[Saved entries]

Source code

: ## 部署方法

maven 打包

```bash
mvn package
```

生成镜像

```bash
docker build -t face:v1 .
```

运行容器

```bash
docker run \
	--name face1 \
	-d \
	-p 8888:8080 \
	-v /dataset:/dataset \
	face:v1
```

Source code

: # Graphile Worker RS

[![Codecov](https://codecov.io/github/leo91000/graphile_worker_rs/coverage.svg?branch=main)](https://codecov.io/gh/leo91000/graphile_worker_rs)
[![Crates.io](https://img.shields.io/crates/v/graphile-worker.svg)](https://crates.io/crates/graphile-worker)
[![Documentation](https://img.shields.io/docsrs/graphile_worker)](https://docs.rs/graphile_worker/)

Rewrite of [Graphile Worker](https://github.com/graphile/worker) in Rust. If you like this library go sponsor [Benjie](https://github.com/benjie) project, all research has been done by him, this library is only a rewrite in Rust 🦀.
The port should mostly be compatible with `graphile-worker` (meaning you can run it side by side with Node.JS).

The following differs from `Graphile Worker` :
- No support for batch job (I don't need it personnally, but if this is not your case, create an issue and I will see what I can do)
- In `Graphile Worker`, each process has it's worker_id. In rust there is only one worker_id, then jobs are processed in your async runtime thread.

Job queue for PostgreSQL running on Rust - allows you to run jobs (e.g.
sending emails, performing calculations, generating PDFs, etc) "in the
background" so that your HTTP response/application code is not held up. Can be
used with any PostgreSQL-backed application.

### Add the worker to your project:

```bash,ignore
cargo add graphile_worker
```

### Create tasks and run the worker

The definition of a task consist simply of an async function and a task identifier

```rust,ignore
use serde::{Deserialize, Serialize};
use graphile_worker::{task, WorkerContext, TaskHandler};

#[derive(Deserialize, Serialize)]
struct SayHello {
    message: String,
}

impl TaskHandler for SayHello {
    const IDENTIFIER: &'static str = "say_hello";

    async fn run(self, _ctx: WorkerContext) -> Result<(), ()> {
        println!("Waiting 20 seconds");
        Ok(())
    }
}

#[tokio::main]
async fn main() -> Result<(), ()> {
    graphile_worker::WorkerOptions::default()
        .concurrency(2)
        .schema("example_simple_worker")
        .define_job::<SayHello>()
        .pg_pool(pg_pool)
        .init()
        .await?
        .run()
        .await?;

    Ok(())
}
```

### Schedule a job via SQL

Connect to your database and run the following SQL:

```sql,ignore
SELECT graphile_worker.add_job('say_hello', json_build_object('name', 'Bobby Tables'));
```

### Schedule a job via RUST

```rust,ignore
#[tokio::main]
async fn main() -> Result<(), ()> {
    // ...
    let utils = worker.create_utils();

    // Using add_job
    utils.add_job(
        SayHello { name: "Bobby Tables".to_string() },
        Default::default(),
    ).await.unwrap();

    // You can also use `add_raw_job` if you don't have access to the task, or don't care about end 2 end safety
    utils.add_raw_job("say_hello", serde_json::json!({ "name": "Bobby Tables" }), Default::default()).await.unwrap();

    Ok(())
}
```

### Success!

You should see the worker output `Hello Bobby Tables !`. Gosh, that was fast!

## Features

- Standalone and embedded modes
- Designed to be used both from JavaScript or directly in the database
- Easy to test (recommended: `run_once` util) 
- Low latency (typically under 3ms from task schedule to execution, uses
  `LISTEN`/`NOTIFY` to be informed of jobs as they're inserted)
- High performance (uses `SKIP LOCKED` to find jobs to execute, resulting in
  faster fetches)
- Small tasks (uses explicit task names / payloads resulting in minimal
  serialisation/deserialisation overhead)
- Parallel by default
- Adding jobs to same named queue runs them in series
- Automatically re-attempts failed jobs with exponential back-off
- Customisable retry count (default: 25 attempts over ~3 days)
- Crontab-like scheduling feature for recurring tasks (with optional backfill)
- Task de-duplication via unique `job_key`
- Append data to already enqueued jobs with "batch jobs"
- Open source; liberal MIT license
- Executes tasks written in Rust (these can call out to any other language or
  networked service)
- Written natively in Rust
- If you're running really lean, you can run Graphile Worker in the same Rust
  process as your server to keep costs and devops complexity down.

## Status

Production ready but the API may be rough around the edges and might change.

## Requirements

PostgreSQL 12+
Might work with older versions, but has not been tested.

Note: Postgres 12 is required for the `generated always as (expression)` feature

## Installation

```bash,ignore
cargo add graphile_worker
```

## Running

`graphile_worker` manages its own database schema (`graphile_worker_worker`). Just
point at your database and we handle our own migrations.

◆ DIRECTIONS: The response must hold only the lines above from the line with "### Add the" through the line with "### Success!", each copied exactly, both ends kept.

◆ PROBLEM SOLUTION:
### Add the worker to your project:

```bash,ignore
cargo add graphile_worker
```

### Create tasks and run the worker

The definition of a task consist simply of an async function and a task identifier

```rust,ignore
use serde::{Deserialize, Serialize};
use graphile_worker::{task, WorkerContext, TaskHandler};

#[derive(Deserialize, Serialize)]
struct SayHello {
    message: String,
}

impl TaskHandler for SayHello {
    const IDENTIFIER: &'static str = "say_hello";

    async fn run(self, _ctx: WorkerContext) -> Result<(), ()> {
        println!("Waiting 20 seconds");
        Ok(())
    }
}

#[tokio::main]
async fn main() -> Result<(), ()> {
    graphile_worker::WorkerOptions::default()
        .concurrency(2)
        .schema("example_simple_worker")
        .define_job::<SayHello>()
        .pg_pool(pg_pool)
        .init()
        .await?
        .run()
        .await?;

    Ok(())
}
```

### Schedule a job via SQL

Connect to your database and run the following SQL:

```sql,ignore
SELECT graphile_worker.add_job('say_hello', json_build_object('name', 'Bobby Tables'));
```

### Schedule a job via RUST

```rust,ignore
#[tokio::main]
async fn main() -> Result<(), ()> {
    // ...
    let utils = worker.create_utils();

    // Using add_job
    utils.add_job(
        SayHello { name: "Bobby Tables".to_string() },
        Default::default(),
    ).await.unwrap();

    // You can also use `add_raw_job` if you don't have access to the task, or don't care about end 2 end safety
    utils.add_raw_job("say_hello", serde_json::json!({ "name": "Bobby Tables" }), Default::default()).await.unwrap();

    Ok(())
}
```

### Success!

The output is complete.